Effects that scientists had long predicted would result from global climate change are now occurring, such as sea ice loss, accelerated sea level rise, and longer, more intense heat waves.Some changes (such as droughts, wildfires, and extreme rainfall) are happening faster than scientists previously assessed. In fact, according to the Intergovernmental Panel on Climate Change (IPCC) — the United Nations body established to assess the science related to climate change — modern humans have never before seen the observed changes in our global climate, and some of these changes are irreversible over the next hundreds to thousands of years.
Scientists have high confidence that global temperatures will continue to rise for many decades, mainly due to greenhouse gases produced by human activities. The IPCC’s Sixth Assessment report, published in 2021, found that human emissions of heat-trapping gases have already warmed the climate by nearly 2 degrees Fahrenheit (1.1 degrees Celsius) since pre-Industrial times (starting in 1750). The global average temperature is expected to reach or exceed 1.5 degrees C (about 3 degrees F) within the next few decades. These changes will affect all regions of Earth.
What’s the difference between climate change and global warming?
The severity of effects caused by climate change will depend on the path of future human activities. More greenhouse gas emissions will lead to more climate extremes and widespread damaging effects across our planet. However, those future effects depend on the total amount of carbon dioxide we emit.
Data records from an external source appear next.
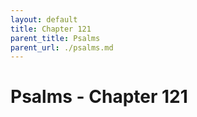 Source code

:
 ```yaml
---
layout: default
title: Chapter 121
parent_title: Psalms
parent_url: ./psalms.md
---
```


# Psalms - Chapter 121
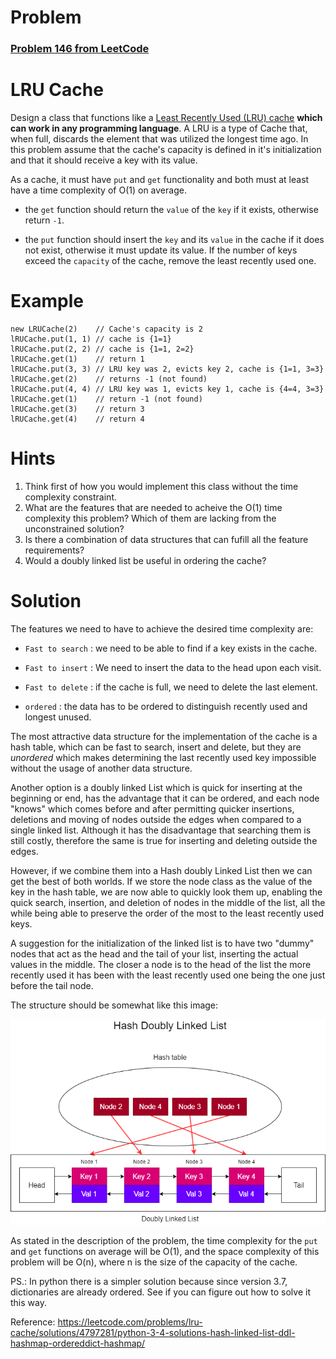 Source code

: # Problem

### [Problem 146 from LeetCode](https://leetcode.com/problems/lru-cache/description/)

# LRU Cache
Design a class that functions like a [Least Recently Used (LRU) cache](https://en.wikipedia.org/wiki/Cache_replacement_policies#LRU) **which can work in any programming language**. A LRU is a type of Cache that, when full, discards the element that was utilized the longest time ago. In this problem assume that the cache's capacity is defined in it's initialization and that it should receive a key with its value.

As a cache, it must have `put` and `get` functionality and both must at least have a time complexity of O(1) on average.

* the `get` function should return the `value` of the `key` if it exists, otherwise return `-1`.

* the `put` function should insert the `key` and its `value` in the cache if it does not exist, otherwise it must update its value. If the number of keys exceed the `capacity` of the cache, remove the least recently used one.

# Example
```
new LRUCache(2)    // Cache's capacity is 2
lRUCache.put(1, 1) // cache is {1=1}
lRUCache.put(2, 2) // cache is {1=1, 2=2}
lRUCache.get(1)    // return 1
lRUCache.put(3, 3) // LRU key was 2, evicts key 2, cache is {1=1, 3=3}
lRUCache.get(2)    // returns -1 (not found)
lRUCache.put(4, 4) // LRU key was 1, evicts key 1, cache is {4=4, 3=3}
lRUCache.get(1)    // return -1 (not found)
lRUCache.get(3)    // return 3
lRUCache.get(4)    // return 4
```

# Hints
<ol>
<li>Think first of how you would implement this class without the time complexity constraint.</li>
<li>What are the features that are needed to acheive the O(1) time complexity this problem? Which of them are lacking from the unconstrained solution?</li>
<li>Is there a combination of data structures that can fufill all the feature requirements?</li>
<li>Would a doubly linked list be useful in ordering the cache?</li>
</ol>

# Solution
The features we need to have to achieve the desired time complexity are: 

* `Fast to search` : we need to be able to find if a key exists in the cache.

* `Fast to insert` : We need to insert the data to the head upon each visit.  

* `Fast to delete` : if the cache is full, we need to delete the last element.   

* `ordered` : the data has to be ordered to distinguish recently used and longest unused.

The most attractive data structure for the implementation of the cache is a hash table, which can be fast to search, insert and delete, but they are *unordered* which makes determining the last recently used key impossible without the usage of another data structure.

Another option is a doubly linked List which is quick for inserting at the beginning or end, has the advantage that it can be ordered, and each node "knows" which comes before and after permitting quicker insertions, deletions and moving of nodes outside the edges when compared to a single linked list. Although it has the disadvantage that searching them is still costly, therefore the same is true for inserting and deleting outside the edges.

However, if we combine them into a Hash doubly Linked List then we can get the best of both worlds. If we store the node class as the value of the key in the hash table, we are now able to quickly look them up, enabling the quick search, insertion, and deletion of nodes in the middle of the list, all the while being able to preserve the order of the most to the least recently used keys. 

A suggestion for the initialization of the linked list is to have two "dummy" nodes that act as the head and the tail of your list, inserting the actual values in the middle. The closer a node is to the head of the list the more recently used it has been with the least recently used one being the one just before the tail node.

The structure should be somewhat like this image:

<div style="text-align: center;">

<img alt="Example of the Hash doubly linked list solution." src="example.png">

</div>

As stated in the description of the problem, the time complexity for the `put` and `get` functions on average will be O(1), and the space complexity of this problem will be O(n), where n is the size of the capacity of the cache.

PS.: In python there is a simpler solution because since version 3.7, dictionaries are already ordered. See if you can figure out how to solve it this way.

Reference:
https://leetcode.com/problems/lru-cache/solutions/4797281/python-3-4-solutions-hash-linked-list-ddl-hashmap-ordereddict-hashmap/
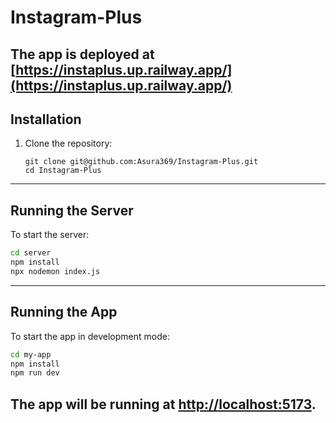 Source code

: # Instagram-Plus

## The app is deployed at [https://instaplus.up.railway.app/](https://instaplus.up.railway.app/)

## Installation

1. Clone the repository:

   ```
   git clone git@github.com:Asura369/Instagram-Plus.git
   cd Instagram-Plus
   ```


---

## Running the Server

To start the server:

```bash
cd server
npm install
npx nodemon index.js
```

---

## Running the App

To start the app in development mode:

```bash
cd my-app
npm install
npm run dev
```

The app will be running at [http://localhost:5173](http://localhost:5173).
---
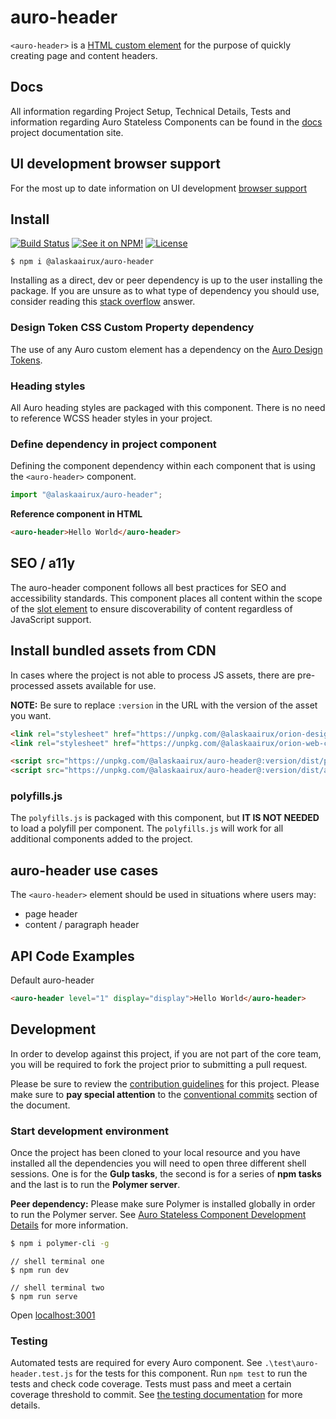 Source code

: # auro-header

`<auro-header>` is a [HTML custom element](https://developer.mozilla.org/en-US/docs/Web/Web_Components/Using_custom_elements) for the purpose of quickly creating page and content headers.

## Docs

All information regarding Project Setup, Technical Details, Tests and information regarding Auro Stateless Components can be found in the [docs](https://auro.alaskaair.com/components/auro/header) project documentation site.

## UI development browser support

For the most up to date information on UI development [browser support](https://auro.alaskaair.com/support/browsersSupport)

## Install
[![Build Status](https://img.shields.io/github/workflow/status/AlaskaAirlines/auro-header/Test%20and%20publish?branch=master&style=for-the-badge)](https://github.com/AlaskaAirlines/auro-header/actions?query=workflow%3A%22test+and+publish%22)
[![See it on NPM!](https://img.shields.io/npm/v/@alaskaairux/auro-header?style=for-the-badge&color=orange)](https://www.npmjs.com/package/@alaskaairux/auro-header)
[![License](https://img.shields.io/npm/l/@alaskaairux/auro-header?color=blue&style=for-the-badge)](https://www.apache.org/licenses/LICENSE-2.0)

```shell
$ npm i @alaskaairux/auro-header
```

Installing as a direct, dev or peer dependency is up to the user installing the package. If you are unsure as to what type of dependency you should use, consider reading this [stack overflow](https://stackoverflow.com/questions/18875674/whats-the-difference-between-dependencies-devdependencies-and-peerdependencies) answer.

### Design Token CSS Custom Property dependency

The use of any Auro custom element has a dependency on the [Auro Design Tokens](https://auro.alaskaair.com/getting-started/developers/design-tokens/install).

### Heading styles

All Auro heading styles are packaged with this component. There is no need to reference WCSS header styles in your project.

### Define dependency in project component

Defining the component dependency within each component that is using the `<auro-header>` component.

```javascript
import "@alaskaairux/auro-header";
```

**Reference component in HTML**

```html
<auro-header>Hello World</auro-header>
```

## SEO / a11y

The auro-header component follows all best practices for SEO and accessibility standards. This component places all content within the scope of the [slot element](https://auro.alaskaair.com/support/slots) to ensure discoverability of content regardless of JavaScript support.

## Install bundled assets from CDN

In cases where the project is not able to process JS assets, there are pre-processed assets available for use.

**NOTE:** Be sure to replace `:version` in the URL with the version of the asset you want.

```html
<link rel="stylesheet" href="https://unpkg.com/@alaskaairux/orion-design-tokens@:version/dist/tokens/CSSTokenProperties.css" />
<link rel="stylesheet" href="https://unpkg.com/@alaskaairux/orion-web-core-style-sheets@:version/dist/bundled/baseline.css" />

<script src="https://unpkg.com/@alaskaairux/auro-header@:version/dist/polyfills.js"></script>
<script src="https://unpkg.com/@alaskaairux/auro-header@:version/dist/auro-header__bundled.js"></script>
```

### polyfills.js

The `polyfills.js` is packaged with this component, but **IT IS NOT NEEDED** to load a polyfill per component. The `polyfills.js` will work for all additional components added to the project.


## auro-header use cases

The `<auro-header>` element should be used in situations where users may:

* page header
* content / paragraph header

## API Code Examples

Default auro-header

```html
<auro-header level="1" display="display">Hello World</auro-header>
```

## Development

In order to develop against this project, if you are not part of the core team, you will be required to fork the project prior to submitting a pull request.

Please be sure to review the [contribution guidelines](https://github.com/AlaskaAirlines/auro_docs/blob/master/src/CONTRIBUTING.md) for this project. Please make sure to **pay special attention** to the [conventional commits](https://github.com/AlaskaAirlines/auro_docs/blob/master/src/CONTRIBUTING.md#conventional-commits) section of the document.

### Start development environment

Once the project has been cloned to your local resource and you have installed all the dependencies you will need to open three different shell sessions. One is for the **Gulp tasks**, the second is for a series of **npm tasks** and the last is to run the **Polymer server**.

**Peer dependency:** Please make sure Polymer is installed globally in order to run the Polymer server. See [Auro Stateless Component Development Details](https://github.com/AlaskaAirlines/auro_docs/blob/master/src/TECH_DETAILS.md) for more information.

```bash
$ npm i polymer-cli -g
```

```shell
// shell terminal one
$ npm run dev

// shell terminal two
$ npm run serve
```

Open [localhost:3001](http://localhost:3001/)

### Testing
Automated tests are required for every Auro component. See `.\test\auro-header.test.js` for the tests for this component. Run `npm test` to run the tests and check code coverage. Tests must pass and meet a certain coverage threshold to commit. See [the testing documentation](https://github.com/AlaskaAirlines/auro_docs/blob/master/src/TESTS.md) for more details.
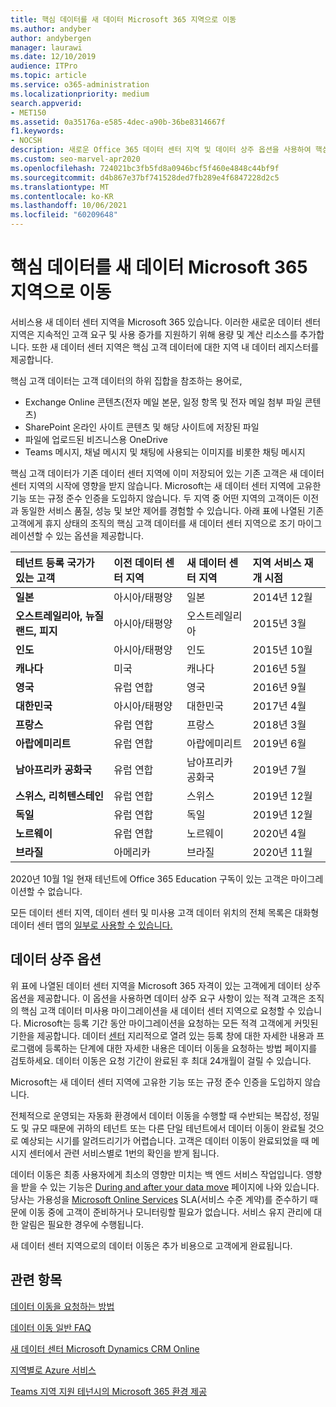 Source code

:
 ```yaml
---
title: 핵심 데이터를 새 데이터 Microsoft 365 지역으로 이동
ms.author: andyber
author: andybergen
manager: laurawi
ms.date: 12/10/2019
audience: ITPro
ms.topic: article
ms.service: o365-administration
ms.localizationpriority: medium
search.appverid:
- MET150
ms.assetid: 0a35176a-e585-4dec-a90b-36be8314667f
f1.keywords:
- NOCSH
description: 새로운 Office 365 데이터 센터 지역 및 데이터 상주 옵션을 사용하여 핵심 데이터를 새 지역으로 이동하는 방법을 배워야 합니다.
ms.custom: seo-marvel-apr2020
ms.openlocfilehash: 724021bc3fb5fd8a0946bcf5f460e4848c44bf9f
ms.sourcegitcommit: d4b867e37bf741528ded7fb289e4f6847228d2c5
ms.translationtype: MT
ms.contentlocale: ko-KR
ms.lasthandoff: 10/06/2021
ms.locfileid: "60209648"
---
```

# <a name="moving-core-data-to-new-microsoft-365-datacenter-geos"></a>핵심 데이터를 새 데이터 Microsoft 365 지역으로 이동

서비스용 새 데이터 센터 지역을 Microsoft 365 있습니다. 이러한 새로운 데이터 센터 지역은 지속적인 고객 요구 및 사용 증가를 지원하기 위해 용량 및 계산 리소스를 추가합니다. 또한 새 데이터 센터 지역은 핵심 고객 데이터에 대한 지역 내 데이터 레지스터를 제공합니다. 

핵심 고객 데이터는 고객 데이터의 하위 집합을 참조하는 용어로, 
- Exchange Online 콘텐츠(전자 메일 본문, 일정 항목 및 전자 메일 첨부 파일 콘텐츠)
- SharePoint 온라인 사이트 콘텐츠 및 해당 사이트에 저장된 파일
- 파일에 업로드된 비즈니스용 OneDrive
- Teams 메시지, 채널 메시지 및 채팅에 사용되는 이미지를 비롯한 채팅 메시지
  
핵심 고객 데이터가 기존 데이터 센터 지역에 이미 저장되어 있는 기존 고객은 새 데이터 센터 지역의 시작에 영향을 받지 않습니다. Microsoft는 새 데이터 센터 지역에 고유한 기능 또는 규정 준수 인증을 도입하지 않습니다. 두 지역 중 어떤 지역의 고객이든 이전과 동일한 서비스 품질, 성능 및 보안 제어를 경험할 수 있습니다. 아래 표에 나열된 기존 고객에게 휴지 상태의 조직의 핵심 고객 데이터를 새 데이터 센터 지역으로 조기 마이그레이션할 수 있는 옵션을 제공합니다.
  
|**테넌트 등록 국가가 있는 고객**|**이전 데이터 센터 지역**|**새 데이터 센터 지역**|**지역 서비스 재개 시점**|
|:-----|:-----|:-----|:-----|
|**일본**| 아시아/태평양 | 일본 | 2014년 12월 |
|**오스트레일리아, 뉴질랜드, 피지**| 아시아/태평양 | 오스트레일리아 | 2015년 3월 |
|**인도**| 아시아/태평양 | 인도 | 2015년 10월 |
|**캐나다**| 미국 | 캐나다 | 2016년 5월 |
|**영국**| 유럽 연합 | 영국 | 2016년 9월 |
|**대한민국**| 아시아/태평양 | 대한민국 | 2017년 4월 |
|**프랑스**| 유럽 연합 | 프랑스 | 2018년 3월 |
|**아랍에미리트**| 유럽 연합 | 아랍에미리트 | 2019년 6월 |
|**남아프리카 공화국**| 유럽 연합 | 남아프리카 공화국 | 2019년 7월 |
|**스위스, 리히텐스테인**| 유럽 연합 | 스위스 | 2019년 12월 |
|**독일**| 유럽 연합 | 독일 | 2019년 12월 |
|**노르웨이**| 유럽 연합 | 노르웨이 | 2020년 4월 |
|**브라질**| 아메리카 | 브라질 | 2020년 11월 |

2020년 10월 1일 현재 테넌트에 Office 365 Education 구독이 있는 고객은 마이그레이션할 수 없습니다.

모든 데이터 센터 지역, 데이터 센터 및 미사용 고객 데이터 위치의 전체 목록은 대화형 데이터 센터 맵의 [일부로 사용할 수 있습니다.](https://office.com/datamaps) 
  
## <a name="data-residency-option"></a>데이터 상주 옵션

위 표에 나열된 데이터 센터 지역을 Microsoft 365 자격이 있는 고객에게 데이터 상주 옵션을 제공합니다. 이 옵션을 사용하면 데이터 상주 요구 사항이 있는 적격 고객은 조직의 핵심 고객 데이터 미사용 마이그레이션을 새 데이터 센터 지역으로 요청할 수 있습니다.  Microsoft는 등록 기간 동안 마이그레이션을 요청하는 모든 적격 고객에게 커밋된 기한을 제공합니다.  데이터 [센터](request-your-data-move.md) 지리적으로 열려 있는 등록 창에 대한 자세한 내용과 프로그램에 등록하는 단계에 대한 자세한 내용은 데이터 이동을 요청하는 방법 페이지를 검토하세요.  데이터 이동은 요청 기간이 완료된 후 최대 24개월이 걸릴 수 있습니다.

Microsoft는 새 데이터 센터 지역에 고유한 기능 또는 규정 준수 인증을 도입하지 않습니다.
    
전체적으로 운영되는 자동화 환경에서 데이터 이동을 수행할 때 수반되는 복잡성, 정밀도 및 규모 때문에 귀하의 테넌트 또는 다른 단일 테넌트에서 데이터 이동이 완료될 것으로 예상되는 시기를 알려드리기가 어렵습니다. 고객은 데이터 이동이 완료되었을 때 메시지 센터에서 관련 서비스별로 1번의 확인을 받게 됩니다. 
    
데이터 이동은 최종 사용자에게 최소의 영향만 미치는 백 엔드 서비스 작업입니다. 영향을 받을 수 있는 기능은 [During and after your data move](during-and-after-your-data-move.md) 페이지에 나와 있습니다. 당사는 가용성을 [Microsoft Online Services](https://go.microsoft.com/fwlink/p/?LinkId=523897) SLA(서비스 수준 계약)를 준수하기 때문에 이동 중에 고객이 준비하거나 모니터링할 필요가 없습니다. 서비스 유지 관리에 대한 알림은 필요한 경우에 수행됩니다. 

새 데이터 센터 지역으로의 데이터 이동은 추가 비용으로 고객에게 완료됩니다.
    
## <a name="related-topics"></a>관련 항목 
 
[데이터 이동을 요청하는 방법](request-your-data-move.md)
    
[데이터 이동 일반 FAQ](data-move-faq.yml)
  
[새 데이터 센터 Microsoft Dynamics CRM Online](/power-platform/admin/new-datacenter-regions)
  
[지역별로 Azure 서비스](https://azure.microsoft.com/regions/)

[Teams 지역 지원 테넌시의 Microsoft 365 환경 제공](/microsoftteams/teams-experience-o365odb-spo-multi-geo)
So, if we can reduce emissions, we may avoid some of the worst effects.
Climate change is bringing different types of challenges to each region of the country. Some of the current and future impacts are summarized below. These findings are from the Third and Fourth National Climate Assessment Reports, released by the U.S. Global Change Research Program.
Northeast. Heat waves, heavy downpours, and sea level rise pose increasing challenges to many aspects of life in the Northeast. Infrastructure, agriculture, fisheries, and ecosystems will be increasingly compromised. Farmers can explore new crop options, but these adaptations are not cost- or risk-free. Moreover, adaptive capacity, which varies throughout the region, could be overwhelmed by a changing climate. Many states and cities are beginning to incorporate climate change into their planning.
Northwest. Changes in the timing of peak flows in rivers and streams are reducing water supplies and worsening competing demands for water. Sea level rise, erosion, flooding, risks to infrastructure, and increasing ocean acidity pose major threats. Increasing wildfire incidence and severity, heat waves, insect outbreaks, and tree diseases are causing widespread forest die-off.
Southeast. Sea level rise poses widespread and continuing threats to the region’s economy and environment. Extreme heat will affect health, energy, agriculture, and more. Decreased water availability will have economic and environmental impacts.
Midwest. Extreme heat, heavy downpours, and flooding will affect infrastructure, health, agriculture, forestry, transportation, air and water quality, and more. Climate change will also worsen a range of risks to the Great Lakes.
Southwest. Climate change has caused increased heat, drought, and insect outbreaks. In turn, these changes have made wildfires more numerous and severe. The warming climate has also caused a decline in water supplies, reduced agricultural yields, and triggered heat-related health impacts in cities. In coastal areas, flooding and erosion are additional concerns.